» Exercise details: How many lines below include the string "images"? State the number alone.

» Dataset extract:
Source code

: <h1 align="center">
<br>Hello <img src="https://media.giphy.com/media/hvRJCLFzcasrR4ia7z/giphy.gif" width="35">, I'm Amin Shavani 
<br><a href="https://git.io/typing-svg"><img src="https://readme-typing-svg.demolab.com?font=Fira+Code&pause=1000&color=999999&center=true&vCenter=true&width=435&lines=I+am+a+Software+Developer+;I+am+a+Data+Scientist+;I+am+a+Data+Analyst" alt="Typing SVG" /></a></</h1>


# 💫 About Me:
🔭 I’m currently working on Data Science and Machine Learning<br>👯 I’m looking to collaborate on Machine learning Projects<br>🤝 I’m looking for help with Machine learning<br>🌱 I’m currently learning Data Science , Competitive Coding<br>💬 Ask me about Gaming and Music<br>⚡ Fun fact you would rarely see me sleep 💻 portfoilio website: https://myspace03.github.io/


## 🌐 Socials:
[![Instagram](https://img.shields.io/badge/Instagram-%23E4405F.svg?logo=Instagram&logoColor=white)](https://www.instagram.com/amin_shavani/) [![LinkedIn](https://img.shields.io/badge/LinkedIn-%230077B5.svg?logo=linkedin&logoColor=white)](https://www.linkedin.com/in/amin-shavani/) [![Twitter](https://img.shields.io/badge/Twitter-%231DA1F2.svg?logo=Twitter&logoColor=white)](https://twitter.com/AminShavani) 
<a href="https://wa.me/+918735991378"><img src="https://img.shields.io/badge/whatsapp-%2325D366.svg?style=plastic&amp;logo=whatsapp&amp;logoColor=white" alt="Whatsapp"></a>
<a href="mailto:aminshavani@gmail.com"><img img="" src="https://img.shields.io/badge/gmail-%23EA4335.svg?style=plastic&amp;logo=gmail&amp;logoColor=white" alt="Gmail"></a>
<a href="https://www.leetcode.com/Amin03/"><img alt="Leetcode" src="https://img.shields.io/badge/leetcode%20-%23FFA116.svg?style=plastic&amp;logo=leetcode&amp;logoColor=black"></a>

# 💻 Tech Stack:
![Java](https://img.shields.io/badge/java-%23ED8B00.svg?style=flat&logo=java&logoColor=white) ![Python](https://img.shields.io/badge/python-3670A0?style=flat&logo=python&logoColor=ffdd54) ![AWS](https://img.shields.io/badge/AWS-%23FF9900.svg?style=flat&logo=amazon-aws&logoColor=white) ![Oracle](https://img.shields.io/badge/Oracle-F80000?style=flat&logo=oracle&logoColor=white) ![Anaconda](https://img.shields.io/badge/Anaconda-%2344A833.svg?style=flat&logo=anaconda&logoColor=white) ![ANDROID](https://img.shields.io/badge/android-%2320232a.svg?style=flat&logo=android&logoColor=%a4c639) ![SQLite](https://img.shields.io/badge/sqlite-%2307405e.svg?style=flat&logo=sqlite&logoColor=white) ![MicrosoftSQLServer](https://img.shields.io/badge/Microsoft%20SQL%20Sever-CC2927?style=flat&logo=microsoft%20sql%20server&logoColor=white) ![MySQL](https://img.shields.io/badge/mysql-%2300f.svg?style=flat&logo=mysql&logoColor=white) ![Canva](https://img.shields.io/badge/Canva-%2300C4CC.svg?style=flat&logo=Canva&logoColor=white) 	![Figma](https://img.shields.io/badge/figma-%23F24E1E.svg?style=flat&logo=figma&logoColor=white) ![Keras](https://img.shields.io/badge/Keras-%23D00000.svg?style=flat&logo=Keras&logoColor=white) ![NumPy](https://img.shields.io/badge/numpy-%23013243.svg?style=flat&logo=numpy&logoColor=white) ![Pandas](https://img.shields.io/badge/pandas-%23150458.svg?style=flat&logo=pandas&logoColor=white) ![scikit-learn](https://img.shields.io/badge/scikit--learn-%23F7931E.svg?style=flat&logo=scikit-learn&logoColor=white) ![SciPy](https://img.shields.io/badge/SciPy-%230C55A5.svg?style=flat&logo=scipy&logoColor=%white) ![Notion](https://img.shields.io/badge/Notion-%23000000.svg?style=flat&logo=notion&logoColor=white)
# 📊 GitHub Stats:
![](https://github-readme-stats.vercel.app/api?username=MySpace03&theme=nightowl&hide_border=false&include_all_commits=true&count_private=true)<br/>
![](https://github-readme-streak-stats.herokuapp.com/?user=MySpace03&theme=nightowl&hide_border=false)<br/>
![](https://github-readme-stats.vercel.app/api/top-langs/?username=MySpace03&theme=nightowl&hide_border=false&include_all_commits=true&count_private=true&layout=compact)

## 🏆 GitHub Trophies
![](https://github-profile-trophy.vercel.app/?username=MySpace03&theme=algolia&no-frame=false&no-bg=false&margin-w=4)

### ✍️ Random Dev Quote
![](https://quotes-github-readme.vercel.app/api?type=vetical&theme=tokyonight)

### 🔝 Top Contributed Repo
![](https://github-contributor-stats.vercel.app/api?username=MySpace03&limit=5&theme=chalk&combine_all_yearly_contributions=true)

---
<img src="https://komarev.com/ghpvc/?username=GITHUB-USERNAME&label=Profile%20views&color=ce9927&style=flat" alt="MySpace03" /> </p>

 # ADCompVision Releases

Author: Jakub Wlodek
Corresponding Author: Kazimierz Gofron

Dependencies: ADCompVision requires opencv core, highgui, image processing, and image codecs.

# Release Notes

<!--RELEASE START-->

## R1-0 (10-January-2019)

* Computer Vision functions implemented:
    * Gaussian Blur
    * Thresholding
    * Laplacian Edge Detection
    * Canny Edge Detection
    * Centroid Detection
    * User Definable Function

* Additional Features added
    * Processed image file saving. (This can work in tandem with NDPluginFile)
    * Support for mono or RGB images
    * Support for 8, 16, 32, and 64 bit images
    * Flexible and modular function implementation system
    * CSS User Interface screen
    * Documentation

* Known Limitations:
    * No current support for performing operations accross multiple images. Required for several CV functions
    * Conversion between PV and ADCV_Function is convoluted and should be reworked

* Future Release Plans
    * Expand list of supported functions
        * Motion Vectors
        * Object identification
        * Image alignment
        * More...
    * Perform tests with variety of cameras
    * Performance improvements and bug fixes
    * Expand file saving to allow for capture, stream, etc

» Solution to this problem: 3